Task requirements ▸
The expected output is the line bearing "## Java中的对象一定在堆上分配内存吗？" followed by all remaining lines of the records, each restated word for word.

[Items listed in a dataset]
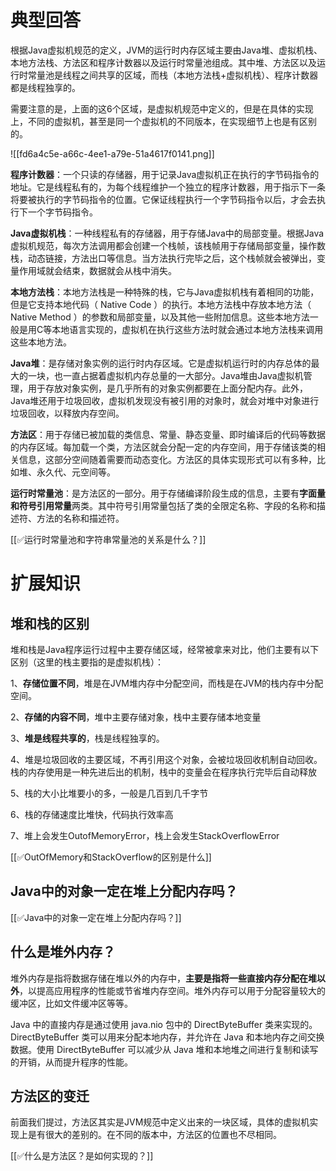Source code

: # 典型回答
根据Java虚拟机规范的定义，JVM的运行时内存区域主要由Java堆、虚拟机栈、本地方法栈、方法区和程序计数器以及运行时常量池组成。其中堆、方法区以及运行时常量池是线程之间共享的区域，而栈（本地方法栈+虚拟机栈）、程序计数器都是线程独享的。



需要注意的是，上面的这6个区域，是虚拟机规范中定义的，但是在具体的实现上，不同的虚拟机，甚至是同一个虚拟机的不同版本，在实现细节上也是有区别的。



![[fd6a4c5e-a66c-4ee1-a79e-51a4617f0141.png]]



**程序计数器**：一个只读的存储器，用于记录Java虚拟机正在执行的字节码指令的地址。它是线程私有的，为每个线程维护一个独立的程序计数器，用于指示下一条将要被执行的字节码指令的位置。它保证线程执行一个字节码指令以后，才会去执行下一个字节码指令。



**Java虚拟机栈**：一种线程私有的存储器，用于存储Java中的局部变量。根据Java虚拟机规范，每次方法调用都会创建一个栈帧，该栈帧用于存储局部变量，操作数栈，动态链接，方法出口等信息。当方法执行完毕之后，这个栈帧就会被弹出，变量作用域就会结束，数据就会从栈中消失。



**本地方法栈**：本地方法栈是一种特殊的栈，它与Java虚拟机栈有着相同的功能，但是它支持本地代码（ Native Code ）的执行。本地方法栈中存放本地方法（ Native Method ）的参数和局部变量，以及其他一些附加信息。这些本地方法一般是用C等本地语言实现的，虚拟机在执行这些方法时就会通过本地方法栈来调用这些本地方法。



**Java堆**：是存储对象实例的运行时内存区域。它是虚拟机运行时的内存总体的最大的一块，也一直占据着虚拟机内存总量的一大部分。Java堆由Java虚拟机管理，用于存放对象实例，是几乎所有的对象实例都要在上面分配内存。此外，Java堆还用于垃圾回收，虚拟机发现没有被引用的对象时，就会对堆中对象进行垃圾回收，以释放内存空间。



**方法区**：用于存储已被加载的类信息、常量、静态变量、即时编译后的代码等数据的内存区域。每加载一个类，方法区就会分配一定的内存空间，用于存储该类的相关信息，这部分空间随着需要而动态变化。方法区的具体实现形式可以有多种，比如堆、永久代、元空间等。



**运行时常量池**：是方法区的一部分。用于存储编译阶段生成的信息，主要有**字面量和符号引用常量**两类。其中符号引用常量包括了类的全限定名称、字段的名称和描述符、方法的名称和描述符。



[[✅运行时常量池和字符串常量池的关系是什么？]]



# 扩展知识


## 堆和栈的区别


堆和栈是Java程序运行过程中主要存储区域，经常被拿来对比，他们主要有以下区别（这里的栈主要指的是虚拟机栈）：



1、**存储位置不同**，堆是在JVM堆内存中分配空间，而栈是在JVM的栈内存中分配空间。

2、**存储的内容不同**，堆中主要存储对象，栈中主要存储本地变量

3、**堆是线程共享的**，栈是线程独享的。

4、堆是垃圾回收的主要区域，不再引用这个对象，会被垃圾回收机制自动回收。栈的内存使用是一种先进后出的机制，栈中的变量会在程序执行完毕后自动释放

5、栈的大小比堆要小的多，一般是几百到几千字节

6、栈的存储速度比堆快，代码执行效率高

7、堆上会发生OutofMemoryError，栈上会发生StackOverflowError



[[✅OutOfMemory和StackOverflow的区别是什么]]

## Java中的对象一定在堆上分配内存吗？
[[✅Java中的对象一定在堆上分配内存吗？]]



## 什么是堆外内存？


堆外内存是指将数据存储在堆以外的内存中，**主要是指将一些直接内存分配在堆以外**，以提高应用程序的性能或节省堆内存空间。堆外内存可以用于分配容量较大的缓冲区，比如文件缓冲区等等。



Java 中的直接内存是通过使用 java.nio 包中的 DirectByteBuffer 类来实现的。DirectByteBuffer 类可以用来分配本地内存，并允许在 Java 和本地内存之间交换数据。使用 DirectByteBuffer 可以减少从 Java 堆和本地堆之间进行复制和读写的开销，从而提升程序的性能。



## 方法区的变迁


前面我们提过，方法区其实是JVM规范中定义出来的一块区域，具体的虚拟机实现上是有很大的差别的。在不同的版本中，方法区的位置也不尽相同。



[[✅什么是方法区？是如何实现的？]]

Output below ▸
## Java中的对象一定在堆上分配内存吗？
[[✅Java中的对象一定在堆上分配内存吗？]]



## 什么是堆外内存？


堆外内存是指将数据存储在堆以外的内存中，**主要是指将一些直接内存分配在堆以外**，以提高应用程序的性能或节省堆内存空间。堆外内存可以用于分配容量较大的缓冲区，比如文件缓冲区等等。



Java 中的直接内存是通过使用 java.nio 包中的 DirectByteBuffer 类来实现的。DirectByteBuffer 类可以用来分配本地内存，并允许在 Java 和本地内存之间交换数据。使用 DirectByteBuffer 可以减少从 Java 堆和本地堆之间进行复制和读写的开销，从而提升程序的性能。



## 方法区的变迁


前面我们提过，方法区其实是JVM规范中定义出来的一块区域，具体的虚拟机实现上是有很大的差别的。在不同的版本中，方法区的位置也不尽相同。



[[✅什么是方法区？是如何实现的？]]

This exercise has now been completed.